→ **What you are asked to do**
Reproduce the records below in full and without edits, omitting images.

:: Dataset

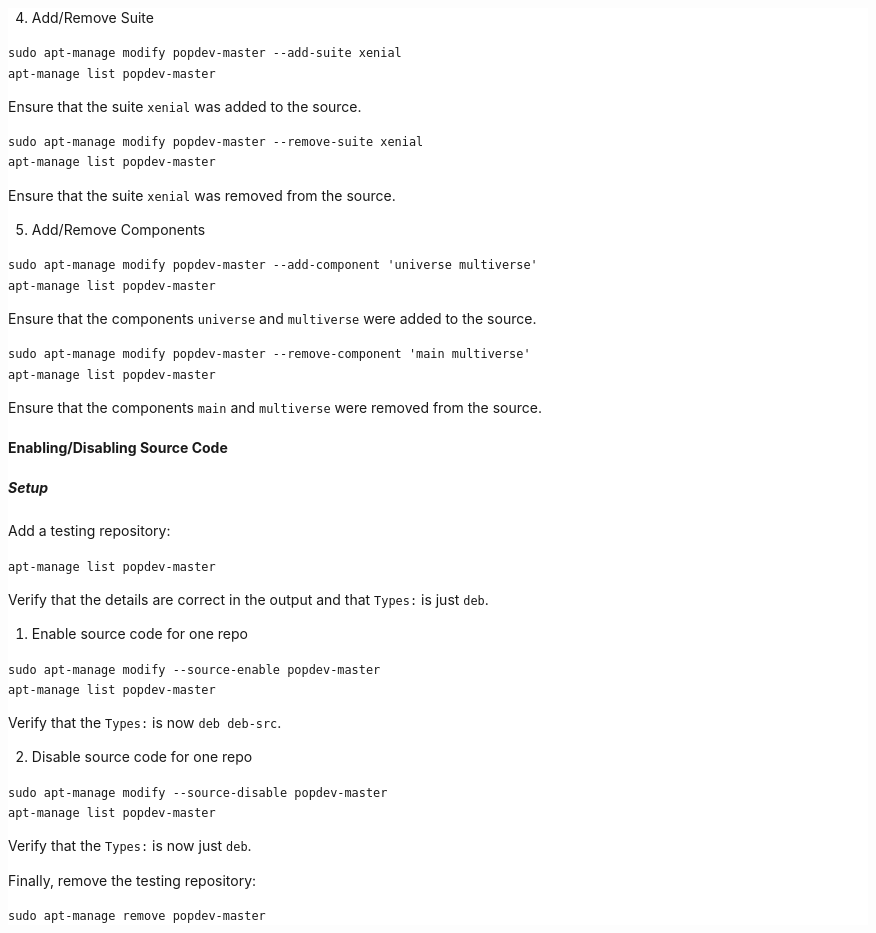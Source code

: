 4. Add/Remove Suite

```
sudo apt-manage modify popdev-master --add-suite xenial
apt-manage list popdev-master
```
Ensure that the suite `xenial` was added to the source.

```
sudo apt-manage modify popdev-master --remove-suite xenial
apt-manage list popdev-master
```

Ensure that the suite `xenial` was removed from the source.

5. Add/Remove Components

```
sudo apt-manage modify popdev-master --add-component 'universe multiverse'
apt-manage list popdev-master
```
Ensure that the components `universe` and `multiverse` were added to the source.

```
sudo apt-manage modify popdev-master --remove-component 'main multiverse'
apt-manage list popdev-master
```
Ensure that the components `main` and `multiverse` were removed from the source.


#### Enabling/Disabling Source Code

##### Setup

Add a testing repository:

```
apt-manage list popdev-master
```
Verify that the details are correct in the output and that `Types:` is just 
`deb`.

1. Enable source code for one repo

```
sudo apt-manage modify --source-enable popdev-master
apt-manage list popdev-master
```
Verify that the `Types:` is now `deb deb-src`.

2. Disable source code for one repo

```
sudo apt-manage modify --source-disable popdev-master
apt-manage list popdev-master
```
Verify that the `Types:` is now just `deb`.

Finally, remove the testing repository: 
```
sudo apt-manage remove popdev-master
```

::::

→ **The answer**
Source code

: 4. Add/Remove Suite

```
sudo apt-manage modify popdev-master --add-suite xenial
apt-manage list popdev-master
```
Ensure that the suite `xenial` was added to the source.

```
sudo apt-manage modify popdev-master --remove-suite xenial
apt-manage list popdev-master
```

Ensure that the suite `xenial` was removed from the source.

5. Add/Remove Components

```
sudo apt-manage modify popdev-master --add-component 'universe multiverse'
apt-manage list popdev-master
```
Ensure that the components `universe` and `multiverse` were added to the source.

```
sudo apt-manage modify popdev-master --remove-component 'main multiverse'
apt-manage list popdev-master
```
Ensure that the components `main` and `multiverse` were removed from the source.


#### Enabling/Disabling Source Code

##### Setup

Add a testing repository:

```
apt-manage list popdev-master
```
Verify that the details are correct in the output and that `Types:` is just 
`deb`.

1. Enable source code for one repo

```
sudo apt-manage modify --source-enable popdev-master
apt-manage list popdev-master
```
Verify that the `Types:` is now `deb deb-src`.

2. Disable source code for one repo

```
sudo apt-manage modify --source-disable popdev-master
apt-manage list popdev-master
```
Verify that the `Types:` is now just `deb`.

Finally, remove the testing repository: 
```
sudo apt-manage remove popdev-master
```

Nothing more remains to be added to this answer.